I supported and believed in basic human rights for LGBTQIA folks long before I had children. And, now that I have kids, and understand how relatively easy I have it by comparison, I believe it is just as important — if not more — to continue to stand with my gay friends and family and to show my own children that indeed love is love.
Large crowds make me uncomfortable, and you often won’t find me at large marches or protests, even if they are for causes I support in other ways. I am also vary weary of hostile opposition, and the mama bear in me wants to keep my kids away at all costs. However, I make an exception for gay pride and related events, because, my experience with them is always positive and enlightening.
I have taken both of children to Pride Month events since they were little, including the famous NYC Pride Parade. They loved seeing all of the colorful floats and elaborate costumes, and of course dancing to all of the fabulous music. However, the other day at a local Pride event, I truly saw the importance of being there with my family.
My firstborn son is now old enough to understand and be aware of the many different types of families who make up the rich tapestry of humanity. Recently, he has been asking questions about why boys might wish to be girls, or simply wear clothing typically associated with females. I prefer to be as honest as possible with him, but verbal explanations often fall short. Taking him to an event where people might not be dressed or styled according to gender binaries was a great way to show him that lots of boys wear dresses.
True to form, the local Pride festival featured lots of people dressed in ways my kids don’t see everyday. There were men in skirts and women with body hair and leather jackets. A few were even featured in a drag show with one of the best renditions of “It’s Raining Men” I have seen in a long time.
While seeing a drag show with both male and females crossing gender barriers might be a bit unusual for my kids, face painting, bubble blowing and sandbox playing are all typical kids’ activities. The event included these activities and many more things you might see at any family-friendly fair. Children laughing and having fun are common at Pride events, because LGBTQIA events are joyous affairs. You can’t help but feel wrapped up in all the love.
My favorite part of the day was seeing my son proudly march in the parade. His bright spirit was a hit with the crowd, and he even pepped up a few of us more sluggish walkers.

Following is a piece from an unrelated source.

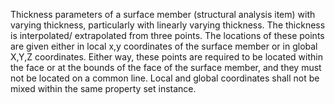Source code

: Thickness parameters of a surface member (structural analysis item) with varying thickness, particularly with linearly varying thickness. The thickness is interpolated/ extrapolated from three points.  The locations of these points are given either in local x,y coordinates of the surface member or in global X,Y,Z coordinates. Either way, these points are required to be located within the face or at the bounds of the face  of the surface member, and they must not be located on a common line. Local and global coordinates shall not be mixed within the same property set instance.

I knew my son would have fun regardless of what the reason behind the parade was, and I wasn’t sure how much he would pick up. However, my son is very bright and listening even when you think he isn’t. Later at home he started echoing a chant he had heard on the march: “Two, four, six, eight … Why don’t we deserve a cake?” Without getting into the specifics of the recent Supreme Court ruling, I used this as an opportunity to talk about how some people do not agree with gay unions. He then promptly told me that everyone should get a giant cake, which is awesome.
As for my little guy? Just give that kid a rainbow flag and he’s a happy camper.
How are you celebrating Pride Month with your family? Share your thoughts below.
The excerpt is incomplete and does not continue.